Records for the task START
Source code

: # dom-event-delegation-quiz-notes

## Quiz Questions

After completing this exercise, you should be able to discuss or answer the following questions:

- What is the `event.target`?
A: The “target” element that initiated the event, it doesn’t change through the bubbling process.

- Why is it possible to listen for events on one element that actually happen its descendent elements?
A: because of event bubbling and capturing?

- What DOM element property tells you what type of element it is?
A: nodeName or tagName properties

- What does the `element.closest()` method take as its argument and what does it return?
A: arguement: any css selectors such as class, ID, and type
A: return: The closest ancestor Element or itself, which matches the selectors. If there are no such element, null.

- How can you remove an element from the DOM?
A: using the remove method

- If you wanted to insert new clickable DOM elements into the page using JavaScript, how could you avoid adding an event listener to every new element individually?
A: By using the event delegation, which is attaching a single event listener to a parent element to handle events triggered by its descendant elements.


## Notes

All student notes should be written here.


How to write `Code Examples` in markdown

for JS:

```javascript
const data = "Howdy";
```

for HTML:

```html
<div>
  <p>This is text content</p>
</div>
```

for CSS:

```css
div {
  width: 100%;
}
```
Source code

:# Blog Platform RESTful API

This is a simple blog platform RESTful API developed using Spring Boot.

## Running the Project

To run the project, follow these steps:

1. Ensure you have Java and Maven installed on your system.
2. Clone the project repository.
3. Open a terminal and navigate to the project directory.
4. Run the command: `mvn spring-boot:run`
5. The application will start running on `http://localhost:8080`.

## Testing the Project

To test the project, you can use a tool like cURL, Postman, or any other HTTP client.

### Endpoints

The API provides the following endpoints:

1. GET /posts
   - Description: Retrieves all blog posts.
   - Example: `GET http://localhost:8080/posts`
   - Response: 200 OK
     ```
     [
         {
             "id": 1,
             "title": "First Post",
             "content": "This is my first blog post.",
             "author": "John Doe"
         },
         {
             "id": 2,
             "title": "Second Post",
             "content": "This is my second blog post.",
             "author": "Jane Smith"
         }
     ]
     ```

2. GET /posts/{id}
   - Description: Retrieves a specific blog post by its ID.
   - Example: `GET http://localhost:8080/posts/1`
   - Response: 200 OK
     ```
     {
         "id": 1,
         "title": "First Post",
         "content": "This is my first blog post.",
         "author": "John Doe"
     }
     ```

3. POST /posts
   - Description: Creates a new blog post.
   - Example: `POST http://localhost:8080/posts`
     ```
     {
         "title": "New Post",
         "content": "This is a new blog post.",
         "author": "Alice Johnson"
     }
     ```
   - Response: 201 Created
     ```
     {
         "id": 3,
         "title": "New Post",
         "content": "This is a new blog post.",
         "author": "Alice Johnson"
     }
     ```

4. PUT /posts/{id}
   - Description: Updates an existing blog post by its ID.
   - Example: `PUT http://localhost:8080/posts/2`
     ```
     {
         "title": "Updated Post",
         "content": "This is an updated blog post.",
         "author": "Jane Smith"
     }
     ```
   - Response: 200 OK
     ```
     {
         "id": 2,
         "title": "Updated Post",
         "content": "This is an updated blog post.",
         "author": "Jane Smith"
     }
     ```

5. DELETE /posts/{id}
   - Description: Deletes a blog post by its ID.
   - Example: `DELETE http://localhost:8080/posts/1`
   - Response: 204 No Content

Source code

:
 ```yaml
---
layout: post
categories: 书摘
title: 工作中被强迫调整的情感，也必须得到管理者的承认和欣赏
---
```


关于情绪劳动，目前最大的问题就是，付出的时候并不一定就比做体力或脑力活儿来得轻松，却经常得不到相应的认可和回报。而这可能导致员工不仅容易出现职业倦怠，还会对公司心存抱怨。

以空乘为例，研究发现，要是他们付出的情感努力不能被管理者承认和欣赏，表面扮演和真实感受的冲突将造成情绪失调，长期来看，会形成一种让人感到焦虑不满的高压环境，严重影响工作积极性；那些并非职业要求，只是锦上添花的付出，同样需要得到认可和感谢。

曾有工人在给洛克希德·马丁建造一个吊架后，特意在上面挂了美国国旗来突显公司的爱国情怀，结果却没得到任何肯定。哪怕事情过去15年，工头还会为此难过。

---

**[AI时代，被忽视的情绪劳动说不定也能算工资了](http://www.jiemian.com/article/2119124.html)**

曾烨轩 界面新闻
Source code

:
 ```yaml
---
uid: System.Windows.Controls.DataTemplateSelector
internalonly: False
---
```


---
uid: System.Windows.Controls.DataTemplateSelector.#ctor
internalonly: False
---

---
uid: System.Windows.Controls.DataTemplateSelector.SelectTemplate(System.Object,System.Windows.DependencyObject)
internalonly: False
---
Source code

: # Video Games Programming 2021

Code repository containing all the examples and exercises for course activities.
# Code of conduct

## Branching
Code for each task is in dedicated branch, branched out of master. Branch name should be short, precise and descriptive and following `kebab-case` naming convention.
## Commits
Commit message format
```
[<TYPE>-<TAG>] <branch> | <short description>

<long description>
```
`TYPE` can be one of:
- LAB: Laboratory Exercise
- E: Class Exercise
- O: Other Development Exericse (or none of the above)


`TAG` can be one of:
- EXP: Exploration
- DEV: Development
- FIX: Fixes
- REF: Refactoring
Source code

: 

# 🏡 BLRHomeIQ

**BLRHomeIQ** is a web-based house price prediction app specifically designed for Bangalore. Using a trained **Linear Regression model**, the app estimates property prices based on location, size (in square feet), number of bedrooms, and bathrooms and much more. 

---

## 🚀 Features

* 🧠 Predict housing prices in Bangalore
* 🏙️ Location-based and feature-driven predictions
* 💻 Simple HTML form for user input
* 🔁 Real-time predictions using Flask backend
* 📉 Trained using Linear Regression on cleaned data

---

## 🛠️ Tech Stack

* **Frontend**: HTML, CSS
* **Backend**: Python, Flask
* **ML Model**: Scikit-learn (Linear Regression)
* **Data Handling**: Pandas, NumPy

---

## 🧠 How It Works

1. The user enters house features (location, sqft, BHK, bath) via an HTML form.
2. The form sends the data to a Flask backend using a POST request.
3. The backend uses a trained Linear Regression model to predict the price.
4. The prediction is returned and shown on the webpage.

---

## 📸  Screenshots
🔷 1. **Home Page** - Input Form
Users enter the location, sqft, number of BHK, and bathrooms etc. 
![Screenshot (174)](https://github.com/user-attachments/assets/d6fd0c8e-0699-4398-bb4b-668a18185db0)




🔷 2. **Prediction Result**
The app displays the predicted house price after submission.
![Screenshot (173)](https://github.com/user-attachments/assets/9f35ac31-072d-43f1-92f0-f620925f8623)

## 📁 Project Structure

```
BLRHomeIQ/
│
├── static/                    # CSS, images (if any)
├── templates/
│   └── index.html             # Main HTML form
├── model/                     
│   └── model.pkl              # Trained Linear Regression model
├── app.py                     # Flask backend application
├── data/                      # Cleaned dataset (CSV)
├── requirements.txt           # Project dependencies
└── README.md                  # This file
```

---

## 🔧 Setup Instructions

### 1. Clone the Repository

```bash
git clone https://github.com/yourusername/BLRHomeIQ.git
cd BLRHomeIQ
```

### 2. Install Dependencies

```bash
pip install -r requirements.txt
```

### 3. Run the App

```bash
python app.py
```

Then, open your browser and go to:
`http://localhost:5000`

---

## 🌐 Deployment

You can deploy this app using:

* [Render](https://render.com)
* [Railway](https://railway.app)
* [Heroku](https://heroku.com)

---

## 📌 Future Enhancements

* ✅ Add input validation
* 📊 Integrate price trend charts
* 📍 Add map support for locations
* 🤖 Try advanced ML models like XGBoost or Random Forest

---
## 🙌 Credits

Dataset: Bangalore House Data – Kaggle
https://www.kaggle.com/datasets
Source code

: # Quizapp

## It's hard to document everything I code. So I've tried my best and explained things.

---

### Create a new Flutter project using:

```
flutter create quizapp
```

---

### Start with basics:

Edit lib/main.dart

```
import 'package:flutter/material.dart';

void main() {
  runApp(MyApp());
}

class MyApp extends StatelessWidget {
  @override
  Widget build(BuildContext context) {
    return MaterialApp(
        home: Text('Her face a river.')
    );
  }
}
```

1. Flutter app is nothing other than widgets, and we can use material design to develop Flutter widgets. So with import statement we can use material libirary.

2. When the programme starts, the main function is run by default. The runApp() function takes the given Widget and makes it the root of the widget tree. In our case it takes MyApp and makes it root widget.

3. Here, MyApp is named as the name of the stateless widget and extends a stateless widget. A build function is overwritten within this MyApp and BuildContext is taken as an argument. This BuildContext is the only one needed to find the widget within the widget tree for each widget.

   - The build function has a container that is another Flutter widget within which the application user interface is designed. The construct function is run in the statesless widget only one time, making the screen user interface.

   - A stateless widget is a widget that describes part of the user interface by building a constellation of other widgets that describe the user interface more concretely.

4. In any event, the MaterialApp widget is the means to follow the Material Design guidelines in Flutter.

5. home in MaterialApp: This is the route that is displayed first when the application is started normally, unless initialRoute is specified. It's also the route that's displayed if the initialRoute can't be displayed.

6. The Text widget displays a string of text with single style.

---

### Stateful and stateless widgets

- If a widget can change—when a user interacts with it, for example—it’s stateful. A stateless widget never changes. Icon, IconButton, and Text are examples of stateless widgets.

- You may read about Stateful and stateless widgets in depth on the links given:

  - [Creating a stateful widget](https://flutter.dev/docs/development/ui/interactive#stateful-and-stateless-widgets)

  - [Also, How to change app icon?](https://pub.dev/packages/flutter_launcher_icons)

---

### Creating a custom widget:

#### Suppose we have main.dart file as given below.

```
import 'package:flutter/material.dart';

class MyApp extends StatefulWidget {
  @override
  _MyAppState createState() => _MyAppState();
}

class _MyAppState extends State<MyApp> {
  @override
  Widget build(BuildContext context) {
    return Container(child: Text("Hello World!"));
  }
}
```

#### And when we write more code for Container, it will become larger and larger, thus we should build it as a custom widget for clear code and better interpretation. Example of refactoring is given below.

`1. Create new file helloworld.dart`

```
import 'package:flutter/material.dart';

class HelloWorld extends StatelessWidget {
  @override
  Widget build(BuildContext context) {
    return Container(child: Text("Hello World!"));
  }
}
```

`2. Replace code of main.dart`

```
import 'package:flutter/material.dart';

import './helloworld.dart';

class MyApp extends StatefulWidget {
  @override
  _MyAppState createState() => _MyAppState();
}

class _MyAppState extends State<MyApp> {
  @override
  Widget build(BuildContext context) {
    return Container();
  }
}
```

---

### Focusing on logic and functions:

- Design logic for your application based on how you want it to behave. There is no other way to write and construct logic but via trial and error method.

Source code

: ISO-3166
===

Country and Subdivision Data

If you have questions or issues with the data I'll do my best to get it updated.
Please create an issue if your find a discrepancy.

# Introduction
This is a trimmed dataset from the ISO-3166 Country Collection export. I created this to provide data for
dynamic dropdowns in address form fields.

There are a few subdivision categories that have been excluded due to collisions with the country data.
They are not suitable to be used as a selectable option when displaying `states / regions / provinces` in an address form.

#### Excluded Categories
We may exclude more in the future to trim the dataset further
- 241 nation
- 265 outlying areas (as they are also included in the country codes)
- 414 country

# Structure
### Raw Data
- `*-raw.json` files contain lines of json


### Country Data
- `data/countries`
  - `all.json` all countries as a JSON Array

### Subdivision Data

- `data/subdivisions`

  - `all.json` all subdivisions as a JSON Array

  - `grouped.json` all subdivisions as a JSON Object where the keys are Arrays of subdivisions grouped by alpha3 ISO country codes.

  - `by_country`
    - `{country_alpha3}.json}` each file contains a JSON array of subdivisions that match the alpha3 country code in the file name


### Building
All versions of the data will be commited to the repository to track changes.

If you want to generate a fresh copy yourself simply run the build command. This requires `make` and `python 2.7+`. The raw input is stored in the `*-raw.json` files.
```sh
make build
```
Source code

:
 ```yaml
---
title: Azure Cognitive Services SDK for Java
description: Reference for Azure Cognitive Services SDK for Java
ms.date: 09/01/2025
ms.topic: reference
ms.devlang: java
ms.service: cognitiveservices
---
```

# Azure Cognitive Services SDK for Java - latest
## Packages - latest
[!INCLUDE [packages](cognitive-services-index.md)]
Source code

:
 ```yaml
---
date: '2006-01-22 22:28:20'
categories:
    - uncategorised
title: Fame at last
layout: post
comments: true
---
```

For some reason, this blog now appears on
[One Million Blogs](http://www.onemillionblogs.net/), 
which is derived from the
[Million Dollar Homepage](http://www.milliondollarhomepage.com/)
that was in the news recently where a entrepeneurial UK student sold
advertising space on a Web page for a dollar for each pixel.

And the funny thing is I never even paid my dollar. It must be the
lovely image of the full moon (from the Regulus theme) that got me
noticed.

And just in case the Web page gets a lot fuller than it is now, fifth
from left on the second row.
Records for the task END
*Exercise prompt*:
Start with the line above that contains "# Introduction" and stop after the line that contains "advertising space on". Output those lines exactly, and only those.

*Problem solution*:
# Introduction
This is a trimmed dataset from the ISO-3166 Country Collection export. I created this to provide data for
dynamic dropdowns in address form fields.

There are a few subdivision categories that have been excluded due to collisions with the country data.
They are not suitable to be used as a selectable option when displaying `states / regions / provinces` in an address form.

#### Excluded Categories
We may exclude more in the future to trim the dataset further
- 241 nation
- 265 outlying areas (as they are also included in the country codes)
- 414 country

# Structure
### Raw Data
- `*-raw.json` files contain lines of json


### Country Data
- `data/countries`
  - `all.json` all countries as a JSON Array

### Subdivision Data

- `data/subdivisions`

  - `all.json` all subdivisions as a JSON Array

  - `grouped.json` all subdivisions as a JSON Object where the keys are Arrays of subdivisions grouped by alpha3 ISO country codes.

  - `by_country`
    - `{country_alpha3}.json}` each file contains a JSON array of subdivisions that match the alpha3 country code in the file name


### Building
All versions of the data will be commited to the repository to track changes.

If you want to generate a fresh copy yourself simply run the build command. This requires `make` and `python 2.7+`. The raw input is stored in the `*-raw.json` files.
```sh
make build
```
Source code

:
 ```yaml
---
title: Azure Cognitive Services SDK for Java
description: Reference for Azure Cognitive Services SDK for Java
ms.date: 09/01/2025
ms.topic: reference
ms.devlang: java
ms.service: cognitiveservices
---
```

# Azure Cognitive Services SDK for Java - latest
## Packages - latest
[!INCLUDE [packages](cognitive-services-index.md)]
Source code

:
 ```yaml
---
date: '2006-01-22 22:28:20'
categories:
    - uncategorised
title: Fame at last
layout: post
comments: true
---
```

For some reason, this blog now appears on
[One Million Blogs](http://www.onemillionblogs.net/), 
which is derived from the
[Million Dollar Homepage](http://www.milliondollarhomepage.com/)
that was in the news recently where a entrepeneurial UK student sold
advertising space on a Web page for a dollar for each pixel.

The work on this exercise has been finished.